People look up at three flagpoles with the Pride flag, the state of Washington flag and the U.S. flag on display.
Media Caption
Sound Transit employees raise the Pride flag in 2019.

Inside Sound Transit: Pride and justice

Publish Date

Every year, Sound Transit celebrates Pride Month by raising the flag outside our Union Station headquarters. This year, instead of parades, the event happened in the midst of a pandemic and protests for social justice. 

With the historic 1969 Stonewall Riots helping pave the way for LGBTQ+ rights, the Pride movement itself began as a protest.

Leaders of Sound Transit's Pride employee resource group shared with their members that LGTBQ communities would not be where they are today without queer and trans people of color putting their safety and lives on the line to stand up to injustice. 

Today, Pride is a chance to honor LGBTQ leaders, to celebrate the strides and achievements made and to reflect on the adversity still faced by the community. 

Sound Transit Legal Counsel and Pride ERG member Mattie Tharpe notes the challenges for LGBTQ youth, especially trans youth. Many are struggling with mental health during COVID-19, but kids are going through a lot. "Trans kids need our support," she said. 

I enjoy using the combination of my legal expertise and my lived experience as a transgender woman to help shape policy here. 

Tharpe is this month’s “Inside Sound Transit” guest. It’s our regular feature introducing you to the people working to make it easier to get to where you live, work and play. 

She has been at the agency for two years, previously working as a lawyer at a small firm in Georgia with a broad general practice. 

"Pride Month to me means joy. Having this month that is just like, mine is emotionally powerful to me. I’m new to participating in Pride celebrations, but the LGBTQ community is so both uncompromising and accepting, that the whole month always feels like the best parts of humanity are on display," she said. 

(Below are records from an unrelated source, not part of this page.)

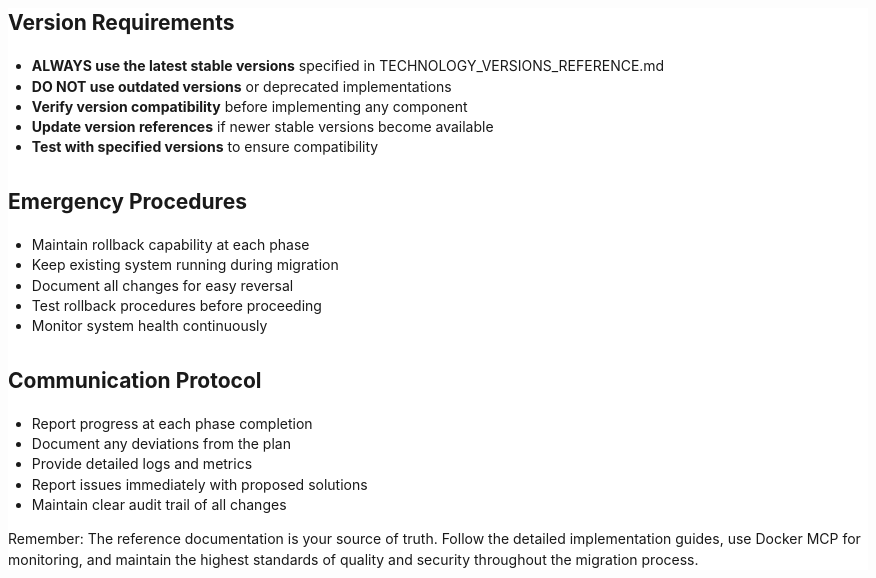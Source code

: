 ## Version Requirements
- **ALWAYS use the latest stable versions** specified in TECHNOLOGY_VERSIONS_REFERENCE.md
- **DO NOT use outdated versions** or deprecated implementations
- **Verify version compatibility** before implementing any component
- **Update version references** if newer stable versions become available
- **Test with specified versions** to ensure compatibility

## Emergency Procedures
- Maintain rollback capability at each phase
- Keep existing system running during migration
- Document all changes for easy reversal
- Test rollback procedures before proceeding
- Monitor system health continuously

## Communication Protocol
- Report progress at each phase completion
- Document any deviations from the plan
- Provide detailed logs and metrics
- Report issues immediately with proposed solutions
- Maintain clear audit trail of all changes

Remember: The reference documentation is your source of truth. Follow the detailed implementation guides, use Docker MCP for monitoring, and maintain the highest standards of quality and security throughout the migration process.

Virtual Pride events are taking place around the region, including in Seattle and Tacoma

Mattie Tharpe wears sunglasses, a baseball hat and a T-shirt with rainbow trim. She rests her face on one hand while smiling at the camera, sitting at a picnic table.
To Mattie Tharpe, Pride and the LGBTQ community mean authenticity. "I try to be myself every day," she said.

Q: What do you tell your friends you do for work?

A: I usually tell my friends that I help build the train, haha. And then their eyes gloss over when I start explaining the grab bag of work that comes with being a transit attorney.

Q: What’s your passion outside of your job?

A: I’m really passionate about aesthetics, whether it's clothes, art, spaces, buildings. Anything that is curated to have a certain look. I’ve found that the look of something will evoke an emotional response or will tell you story or give off a certain energy. I’m always on the lookout for things or places that really convey that deeper response just by their visuals, without anything else. 

Q: What attracted you to work at Sound Transit?

A: Honestly, I just believe in the mission. I’m really interested in how cities are planned, and good transit options are so vital to make cities more livable. It makes so proud to know that I am part of reshaping the region to make it more livable, and therefore more vibrant.

Q: How do you get to work?

A: Well, right now I just walk into my living room with a pit stop in the kitchen to get some coffee. But normally I take transit. I switch between the bus and Link. When I’m not in a hurry, I may even take the street car.  

Q: What three things would you take with you to a desert island (besides food and water)?  

A: My entire wardrobe, a friend and my phone (for reading and doing Sudoku).